Mandi! Alexandre DERUMIER
> >>mon osd down out interval
> This is the time between when a monitor marks an OSD "down" (not
> currently serving data) and "out" (not considered *responsible* for
> data by the cluster). IO will resume once the OSD is down (assuming
> the PG has its minimum number of live replicas); it's just that data
> will be re-replicated to other nodes once an OSD is marked "out".

Seems clear to me. I try to make an example to be sure.

If i set:
	mon osd report timeout = 15
	mon osd down out interval = 300


a) after 15 seconds, irresponsive OSD get 'down', so IO resume

b) after 5 minutes, the OSD get marked 'out', and so rebalancing

I've still a doubt. If i set 'ceph osd set nodown', simply i put the
first timeout to 'never'? Explained as above, could be... and so it is
my fault that i've set the 'nodown'...


ok, seems that 'noout' flag is the right thing to do. 'nodown' have to
be used only in 'bouncing' situation.

If simply i need to stop rebalancing, it suffices to set 'noout'.

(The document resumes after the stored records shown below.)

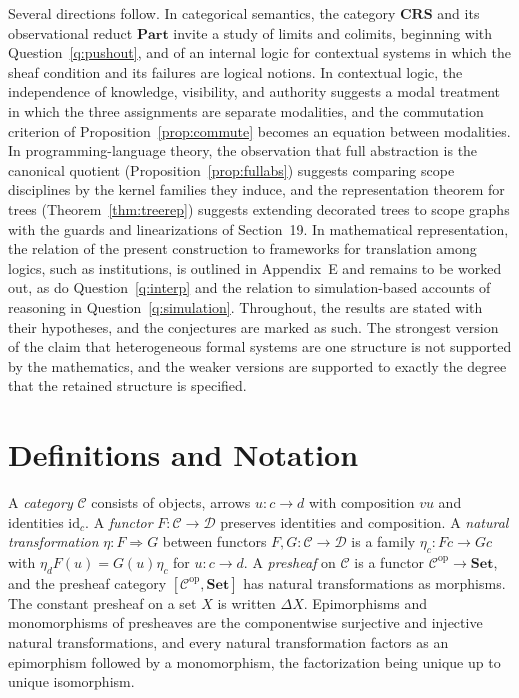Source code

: \documentclass[11pt]{article}
\theoremstyle{definition}
\theoremstyle{remark}
\newcommand{\cC}{\mathcal C}
\newcommand{\cD}{\mathcal D}
\newcommand{\Set}{\mathbf{Set}}
\newcommand{\CRS}{\mathbf{CRS}}
\newcommand{\Part}{\mathbf{Part}}
\newcommand{\op}{\mathrm{op}}
\newcommand{\id}{\mathrm{id}}
\begin{document}
Several directions follow. In categorical semantics, the category $\CRS$ and its observational reduct $\Part$ invite a study of limits and colimits, beginning with Question~\ref{q:pushout}, and of an internal logic for contextual systems in which the sheaf condition and its failures are logical notions. In contextual logic, the independence of knowledge, visibility, and authority suggests a modal treatment in which the three assignments are separate modalities, and the commutation criterion of Proposition~\ref{prop:commute} becomes an equation between modalities. In programming-language theory, the observation that full abstraction is the canonical quotient (Proposition~\ref{prop:fullabs}) suggests comparing scope disciplines by the kernel families they induce, and the representation theorem for trees (Theorem~\ref{thm:treerep}) suggests extending decorated trees to scope graphs with the guards and linearizations of Section~19. In mathematical representation, the relation of the present construction to frameworks for translation among logics, such as institutions, is outlined in Appendix~E and remains to be worked out, as do Question~\ref{q:interp} and the relation to simulation-based accounts of reasoning in Question~\ref{q:simulation}. Throughout, the results are stated with their hypotheses, and the conjectures are marked as such. The strongest version of the claim that heterogeneous formal systems are one structure is not supported by the mathematics, and the weaker versions are supported to exactly the degree that the retained structure is specified.
\appendix

\section{Definitions and Notation}

A \emph{category} $\cC$ consists of objects, arrows $u:c\to d$ with composition $vu$ and identities $\id_c$. A \emph{functor} $F:\cC\to\cD$ preserves identities and composition. A \emph{natural transformation} $\eta:F\Rightarrow G$ between functors $F,G:\cC\to\cD$ is a family $\eta_c:Fc\to Gc$ with $\eta_dF(u)=G(u)\eta_c$ for $u:c\to d$. A \emph{presheaf} on $\cC$ is a functor $\cC^{\op}\to\Set$, and the presheaf category $[\cC^{\op},\Set]$ has natural transformations as morphisms. The constant presheaf on a set $X$ is written $\Delta X$. Epimorphisms and monomorphisms of presheaves are the componentwise surjective and injective natural transformations, and every natural transformation factors as an epimorphism followed by a monomorphism, the factorization being unique up to unique isomorphism.
\end{document}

> osd should go down in around 30s max. (in this time, the cluster will be stale)..
> but not 5min.

My experience say no. And if the parameter is 'mon osd report timeout',
also the docs say '300'.
Seems to me a total unreasonable value...

> (in ceph kraken, they have done optimisation for this detection
>  https://github.com/ceph/ceph/pull/8558)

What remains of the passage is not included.